--- Task objective ---
Count, in the data that follows, every line with the string "commits", and give that count as the whole reply.

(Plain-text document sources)
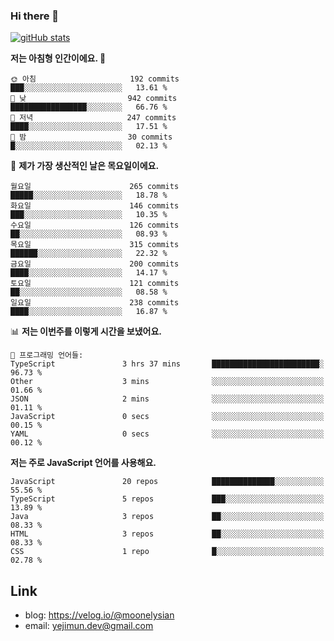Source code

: ### Hi there 👋

<!--
**moonelysian/moonelysian** is a ✨ _special_ ✨ repository because its `README.md` (this file) appears on your GitHub profile.

Here are some ideas to get you started:

- 🔭 I’m currently working on ...
- 🌱 I’m currently learning ...
- 👯 I’m looking to collaborate on ...
- 🤔 I’m looking for help with ...
- 💬 Ask me about ...
- 📫 How to reach me: ...
- 😄 Pronouns: ...
- ⚡ Fun fact: ...
-->

<!-- [![wakatime stats](https://github-readme-stats.vercel.app/api/wakatime?username=moonelysian)](https://github.com/anuraghazra/github-readme-stats) -->

[![gitHub stats](https://github-readme-stats.vercel.app/api?username=moonelysian&show_icons=true)](https://github.com/anuraghazra/github-readme-stats)

<!--START_SECTION:waka-->
**저는 아침형 인간이에요. 🐤** 

```text
🌞 아침                     192 commits         ███░░░░░░░░░░░░░░░░░░░░░░   13.61 % 
🌆 낮　                     942 commits         █████████████████░░░░░░░░   66.76 % 
🌃 저녁                     247 commits         ████░░░░░░░░░░░░░░░░░░░░░   17.51 % 
🌙 밤　                     30 commits          █░░░░░░░░░░░░░░░░░░░░░░░░   02.13 % 
```
📅 **제가 가장 생산적인 날은 목요일이에요.** 

```text
월요일                      265 commits         █████░░░░░░░░░░░░░░░░░░░░   18.78 % 
화요일                      146 commits         ███░░░░░░░░░░░░░░░░░░░░░░   10.35 % 
수요일                      126 commits         ██░░░░░░░░░░░░░░░░░░░░░░░   08.93 % 
목요일                      315 commits         ██████░░░░░░░░░░░░░░░░░░░   22.32 % 
금요일                      200 commits         ████░░░░░░░░░░░░░░░░░░░░░   14.17 % 
토요일                      121 commits         ██░░░░░░░░░░░░░░░░░░░░░░░   08.58 % 
일요일                      238 commits         ████░░░░░░░░░░░░░░░░░░░░░   16.87 % 
```


📊 **저는 이번주를 이렇게 시간을 보냈어요.** 

```text
💬 프로그래밍 언어들: 
TypeScript               3 hrs 37 mins       ████████████████████████░   96.73 % 
Other                    3 mins              ░░░░░░░░░░░░░░░░░░░░░░░░░   01.66 % 
JSON                     2 mins              ░░░░░░░░░░░░░░░░░░░░░░░░░   01.11 % 
JavaScript               0 secs              ░░░░░░░░░░░░░░░░░░░░░░░░░   00.15 % 
YAML                     0 secs              ░░░░░░░░░░░░░░░░░░░░░░░░░   00.12 % 
```

**저는 주로 JavaScript 언어를 사용해요.** 

```text
JavaScript               20 repos            ██████████████░░░░░░░░░░░   55.56 % 
TypeScript               5 repos             ███░░░░░░░░░░░░░░░░░░░░░░   13.89 % 
Java                     3 repos             ██░░░░░░░░░░░░░░░░░░░░░░░   08.33 % 
HTML                     3 repos             ██░░░░░░░░░░░░░░░░░░░░░░░   08.33 % 
CSS                      1 repo              █░░░░░░░░░░░░░░░░░░░░░░░░   02.78 % 
```




<!--END_SECTION:waka-->


## Link
- blog: https://velog.io/@moonelysian
- email: yejimun.dev@gmail.com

--- Result for this task ---
11